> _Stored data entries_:
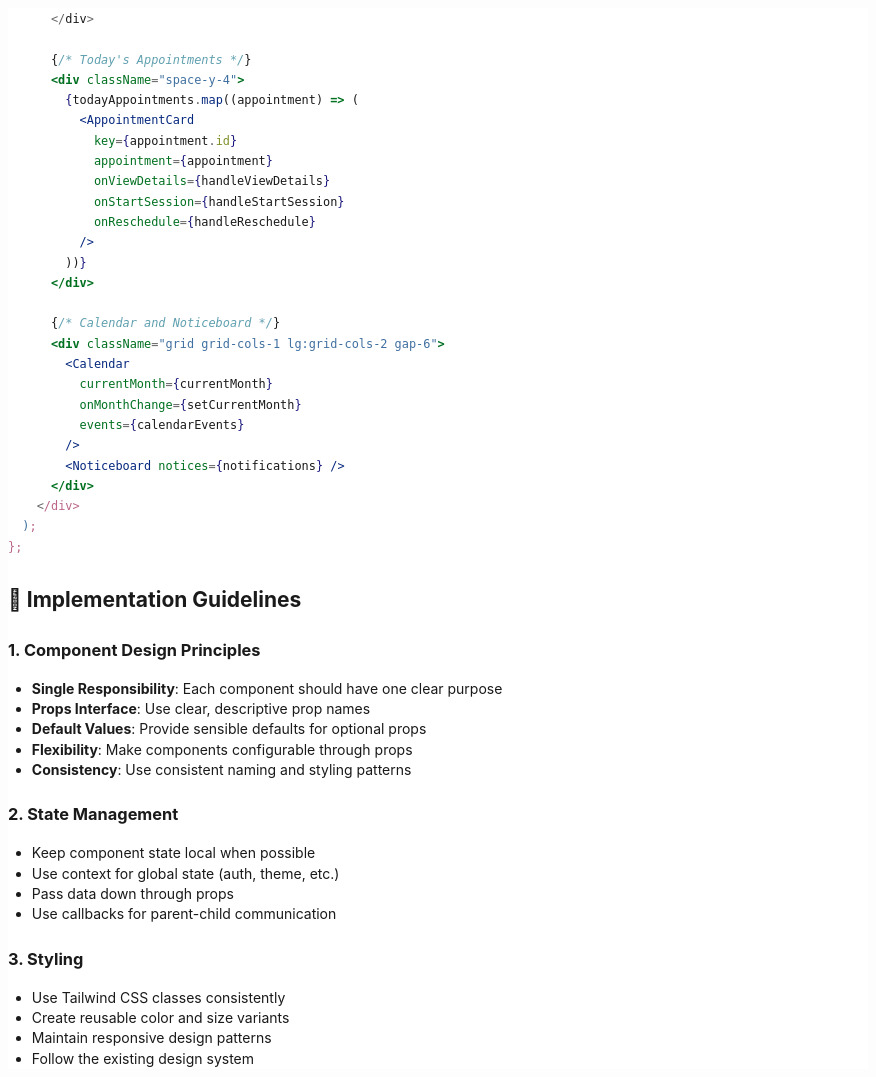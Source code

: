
 ```jsx
      </div>

      {/* Today's Appointments */}
      <div className="space-y-4">
        {todayAppointments.map((appointment) => (
          <AppointmentCard
            key={appointment.id}
            appointment={appointment}
            onViewDetails={handleViewDetails}
            onStartSession={handleStartSession}
            onReschedule={handleReschedule}
          />
        ))}
      </div>

      {/* Calendar and Noticeboard */}
      <div className="grid grid-cols-1 lg:grid-cols-2 gap-6">
        <Calendar
          currentMonth={currentMonth}
          onMonthChange={setCurrentMonth}
          events={calendarEvents}
        />
        <Noticeboard notices={notifications} />
      </div>
    </div>
  );
};
```

## 🎯 **Implementation Guidelines**

### **1. Component Design Principles**
- **Single Responsibility**: Each component should have one clear purpose
- **Props Interface**: Use clear, descriptive prop names
- **Default Values**: Provide sensible defaults for optional props
- **Flexibility**: Make components configurable through props
- **Consistency**: Use consistent naming and styling patterns

### **2. State Management**
- Keep component state local when possible
- Use context for global state (auth, theme, etc.)
- Pass data down through props
- Use callbacks for parent-child communication

### **3. Styling**
- Use Tailwind CSS classes consistently
- Create reusable color and size variants
- Maintain responsive design patterns
- Follow the existing design system

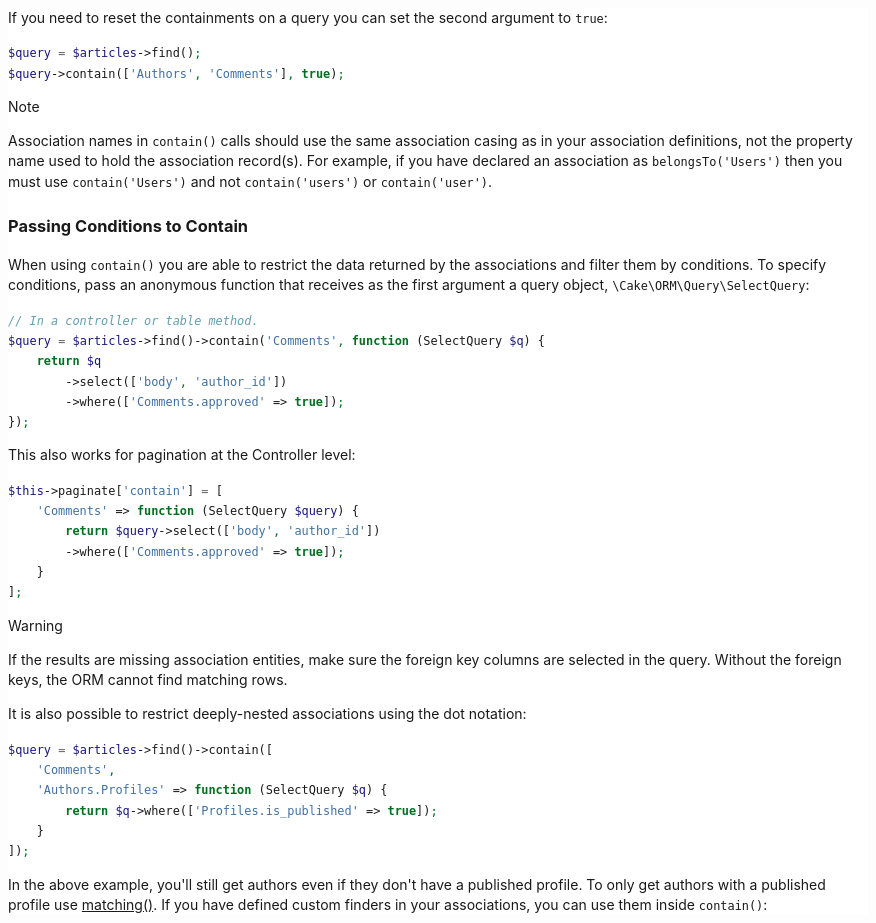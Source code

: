 If you need to reset the containments on a query you can set the second argument
to `true`:

``` php
$query = $articles->find();
$query->contain(['Authors', 'Comments'], true);
```

> [!NOTE]
> Association names in `contain()` calls should use the same association casing as
> in your association definitions, not the property name used to hold the association record(s).
> For example, if you have declared an association as `belongsTo('Users')` then you must
> use `contain('Users')` and not `contain('users')` or `contain('user')`.

### Passing Conditions to Contain

When using `contain()` you are able to restrict the data returned by the
associations and filter them by conditions. To specify conditions, pass an anonymous
function that receives as the first argument a query object, `\Cake\ORM\Query\SelectQuery`:

``` php
// In a controller or table method.
$query = $articles->find()->contain('Comments', function (SelectQuery $q) {
    return $q
        ->select(['body', 'author_id'])
        ->where(['Comments.approved' => true]);
});
```

This also works for pagination at the Controller level:

``` php
$this->paginate['contain'] = [
    'Comments' => function (SelectQuery $query) {
        return $query->select(['body', 'author_id'])
        ->where(['Comments.approved' => true]);
    }
];
```

> [!WARNING]
> If the results are missing association entities, make sure the foreign key columns
> are selected in the query. Without the foreign keys, the ORM cannot find matching rows.

It is also possible to restrict deeply-nested associations using the dot
notation:

``` php
$query = $articles->find()->contain([
    'Comments',
    'Authors.Profiles' => function (SelectQuery $q) {
        return $q->where(['Profiles.is_published' => true]);
    }
]);
```

In the above example, you'll still get authors even if they don't have
a published profile. To only get authors with a published profile use
[matching()](../orm/retrieving-data-and-resultsets#filtering-by-associated-data). If you have defined custom
finders in your associations, you can use them inside `contain()`:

> _What is required_: From the first line to the last, return the records exactly and leave the pictures behind.

> _Answer_:
Source code

:
 ```jsx
      </div>

      {/* Today's Appointments */}
      <div className="space-y-4">
        {todayAppointments.map((appointment) => (
          <AppointmentCard
            key={appointment.id}
            appointment={appointment}
            onViewDetails={handleViewDetails}
            onStartSession={handleStartSession}
            onReschedule={handleReschedule}
          />
        ))}
      </div>

      {/* Calendar and Noticeboard */}
      <div className="grid grid-cols-1 lg:grid-cols-2 gap-6">
        <Calendar
          currentMonth={currentMonth}
          onMonthChange={setCurrentMonth}
          events={calendarEvents}
        />
        <Noticeboard notices={notifications} />
      </div>
    </div>
  );
};
```

## 🎯 **Implementation Guidelines**

### **1. Component Design Principles**
- **Single Responsibility**: Each component should have one clear purpose
- **Props Interface**: Use clear, descriptive prop names
- **Default Values**: Provide sensible defaults for optional props
- **Flexibility**: Make components configurable through props
- **Consistency**: Use consistent naming and styling patterns

### **2. State Management**
- Keep component state local when possible
- Use context for global state (auth, theme, etc.)
- Pass data down through props
- Use callbacks for parent-child communication

### **3. Styling**
- Use Tailwind CSS classes consistently
- Create reusable color and size variants
- Maintain responsive design patterns
- Follow the existing design system

Source code

: If you need to reset the containments on a query you can set the second argument
to `true`:

``` php
$query = $articles->find();
$query->contain(['Authors', 'Comments'], true);
```

> [!NOTE]
> Association names in `contain()` calls should use the same association casing as
> in your association definitions, not the property name used to hold the association record(s).
> For example, if you have declared an association as `belongsTo('Users')` then you must
> use `contain('Users')` and not `contain('users')` or `contain('user')`.

### Passing Conditions to Contain

When using `contain()` you are able to restrict the data returned by the
associations and filter them by conditions. To specify conditions, pass an anonymous
function that receives as the first argument a query object, `\Cake\ORM\Query\SelectQuery`:

``` php
// In a controller or table method.
$query = $articles->find()->contain('Comments', function (SelectQuery $q) {
    return $q
        ->select(['body', 'author_id'])
        ->where(['Comments.approved' => true]);
});
```

This also works for pagination at the Controller level:

``` php
$this->paginate['contain'] = [
    'Comments' => function (SelectQuery $query) {
        return $query->select(['body', 'author_id'])
        ->where(['Comments.approved' => true]);
    }
];
```

> [!WARNING]
> If the results are missing association entities, make sure the foreign key columns
> are selected in the query. Without the foreign keys, the ORM cannot find matching rows.

It is also possible to restrict deeply-nested associations using the dot
notation:

``` php
$query = $articles->find()->contain([
    'Comments',
    'Authors.Profiles' => function (SelectQuery $q) {
        return $q->where(['Profiles.is_published' => true]);
    }
]);
```

In the above example, you'll still get authors even if they don't have
a published profile. To only get authors with a published profile use
[matching()](../orm/retrieving-data-and-resultsets#filtering-by-associated-data). If you have defined custom
finders in your associations, you can use them inside `contain()`:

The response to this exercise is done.